Records contained in a dataset
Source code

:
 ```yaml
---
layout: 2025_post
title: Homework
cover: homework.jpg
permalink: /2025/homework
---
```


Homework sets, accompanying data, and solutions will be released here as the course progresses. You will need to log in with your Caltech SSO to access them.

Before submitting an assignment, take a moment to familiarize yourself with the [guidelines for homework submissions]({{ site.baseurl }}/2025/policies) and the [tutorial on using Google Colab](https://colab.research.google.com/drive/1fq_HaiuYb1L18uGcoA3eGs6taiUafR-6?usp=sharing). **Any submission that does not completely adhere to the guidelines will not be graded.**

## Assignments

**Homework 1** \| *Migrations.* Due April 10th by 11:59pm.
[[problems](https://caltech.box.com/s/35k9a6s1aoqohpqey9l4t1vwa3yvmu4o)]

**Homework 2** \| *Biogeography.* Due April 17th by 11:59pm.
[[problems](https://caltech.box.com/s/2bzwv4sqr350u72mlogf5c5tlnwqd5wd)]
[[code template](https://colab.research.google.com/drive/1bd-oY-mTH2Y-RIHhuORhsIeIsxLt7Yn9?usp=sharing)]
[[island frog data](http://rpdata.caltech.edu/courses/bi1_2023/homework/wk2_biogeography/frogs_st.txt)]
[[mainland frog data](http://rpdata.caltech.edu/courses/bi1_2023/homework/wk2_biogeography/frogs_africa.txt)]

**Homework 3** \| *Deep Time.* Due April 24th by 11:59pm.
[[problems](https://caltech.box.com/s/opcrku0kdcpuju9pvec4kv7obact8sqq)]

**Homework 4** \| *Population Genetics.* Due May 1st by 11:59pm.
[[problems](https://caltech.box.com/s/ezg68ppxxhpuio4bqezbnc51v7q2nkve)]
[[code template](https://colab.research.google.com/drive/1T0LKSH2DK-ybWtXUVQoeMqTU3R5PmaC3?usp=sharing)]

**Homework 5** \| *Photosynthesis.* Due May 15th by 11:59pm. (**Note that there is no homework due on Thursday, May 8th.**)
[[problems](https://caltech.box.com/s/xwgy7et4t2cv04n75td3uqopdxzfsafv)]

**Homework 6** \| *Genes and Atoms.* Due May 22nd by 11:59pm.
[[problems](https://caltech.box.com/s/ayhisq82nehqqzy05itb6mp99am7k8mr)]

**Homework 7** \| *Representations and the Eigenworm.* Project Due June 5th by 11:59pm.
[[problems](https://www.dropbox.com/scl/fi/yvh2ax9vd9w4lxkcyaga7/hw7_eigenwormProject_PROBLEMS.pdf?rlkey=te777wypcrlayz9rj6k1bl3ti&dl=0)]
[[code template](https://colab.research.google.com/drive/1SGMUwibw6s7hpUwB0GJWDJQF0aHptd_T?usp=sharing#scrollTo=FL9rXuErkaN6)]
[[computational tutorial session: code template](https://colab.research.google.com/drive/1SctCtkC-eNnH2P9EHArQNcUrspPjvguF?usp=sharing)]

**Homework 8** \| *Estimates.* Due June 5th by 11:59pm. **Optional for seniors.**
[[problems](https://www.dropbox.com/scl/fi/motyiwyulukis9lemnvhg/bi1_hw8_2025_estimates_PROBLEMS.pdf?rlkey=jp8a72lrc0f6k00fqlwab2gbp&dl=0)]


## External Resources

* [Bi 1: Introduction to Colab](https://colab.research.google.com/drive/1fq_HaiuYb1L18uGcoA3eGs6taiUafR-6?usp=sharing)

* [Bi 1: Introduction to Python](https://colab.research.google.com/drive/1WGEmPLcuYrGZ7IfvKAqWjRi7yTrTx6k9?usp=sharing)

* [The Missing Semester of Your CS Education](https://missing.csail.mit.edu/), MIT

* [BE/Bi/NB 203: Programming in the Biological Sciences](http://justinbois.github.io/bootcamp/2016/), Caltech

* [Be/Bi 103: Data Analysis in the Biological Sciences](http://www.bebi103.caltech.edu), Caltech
* * *
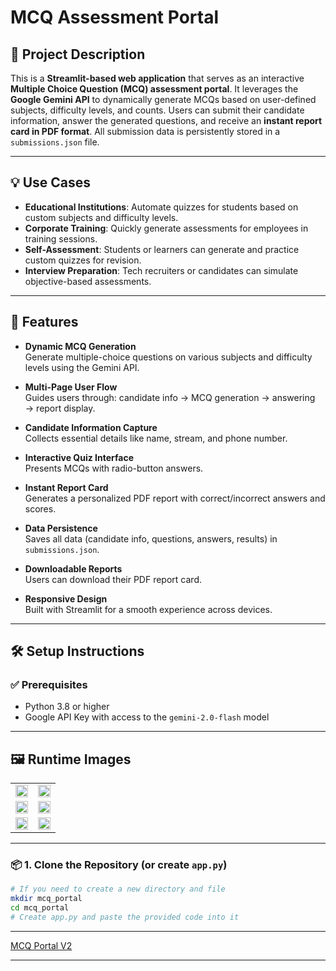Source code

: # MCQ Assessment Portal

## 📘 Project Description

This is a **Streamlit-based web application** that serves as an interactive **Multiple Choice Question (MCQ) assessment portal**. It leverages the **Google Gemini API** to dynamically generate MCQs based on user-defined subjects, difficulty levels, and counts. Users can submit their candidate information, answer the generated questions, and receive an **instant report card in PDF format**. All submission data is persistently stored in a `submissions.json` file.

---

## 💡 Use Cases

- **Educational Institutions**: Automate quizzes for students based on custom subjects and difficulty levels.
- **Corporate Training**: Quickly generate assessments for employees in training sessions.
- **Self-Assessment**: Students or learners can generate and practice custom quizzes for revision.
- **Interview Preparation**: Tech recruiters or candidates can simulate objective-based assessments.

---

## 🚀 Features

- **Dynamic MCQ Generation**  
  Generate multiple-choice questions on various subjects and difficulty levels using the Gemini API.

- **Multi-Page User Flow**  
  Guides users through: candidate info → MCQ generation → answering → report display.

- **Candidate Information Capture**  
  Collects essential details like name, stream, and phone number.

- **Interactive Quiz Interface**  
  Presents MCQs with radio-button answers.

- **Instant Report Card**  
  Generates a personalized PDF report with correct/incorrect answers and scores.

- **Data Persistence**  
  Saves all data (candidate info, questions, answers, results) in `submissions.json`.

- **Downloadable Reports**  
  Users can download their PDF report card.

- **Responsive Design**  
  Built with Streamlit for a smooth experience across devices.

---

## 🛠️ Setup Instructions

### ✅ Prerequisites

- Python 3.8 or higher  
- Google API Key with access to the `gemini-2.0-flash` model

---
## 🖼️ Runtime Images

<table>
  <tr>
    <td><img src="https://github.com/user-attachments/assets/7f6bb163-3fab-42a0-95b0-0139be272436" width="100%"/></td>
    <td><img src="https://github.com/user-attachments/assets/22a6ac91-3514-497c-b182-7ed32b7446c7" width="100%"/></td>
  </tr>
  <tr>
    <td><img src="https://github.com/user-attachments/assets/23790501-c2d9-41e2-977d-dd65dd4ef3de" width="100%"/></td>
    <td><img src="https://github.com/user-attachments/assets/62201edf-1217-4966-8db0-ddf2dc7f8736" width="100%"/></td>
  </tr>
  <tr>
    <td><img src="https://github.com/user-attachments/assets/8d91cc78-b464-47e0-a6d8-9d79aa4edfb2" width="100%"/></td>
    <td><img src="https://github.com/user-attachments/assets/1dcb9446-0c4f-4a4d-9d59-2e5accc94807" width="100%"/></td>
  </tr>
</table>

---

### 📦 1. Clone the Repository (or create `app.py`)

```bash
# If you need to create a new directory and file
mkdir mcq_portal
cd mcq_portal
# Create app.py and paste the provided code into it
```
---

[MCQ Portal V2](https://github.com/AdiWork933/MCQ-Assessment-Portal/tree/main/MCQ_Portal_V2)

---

> _Work required_
The answer must be every line of the data that holds the word "dropbox".

> _Written solution_
[[problems](https://www.dropbox.com/scl/fi/yvh2ax9vd9w4lxkcyaga7/hw7_eigenwormProject_PROBLEMS.pdf?rlkey=te777wypcrlayz9rj6k1bl3ti&dl=0)]
[[problems](https://www.dropbox.com/scl/fi/motyiwyulukis9lemnvhg/bi1_hw8_2025_estimates_PROBLEMS.pdf?rlkey=jp8a72lrc0f6k00fqlwab2gbp&dl=0)]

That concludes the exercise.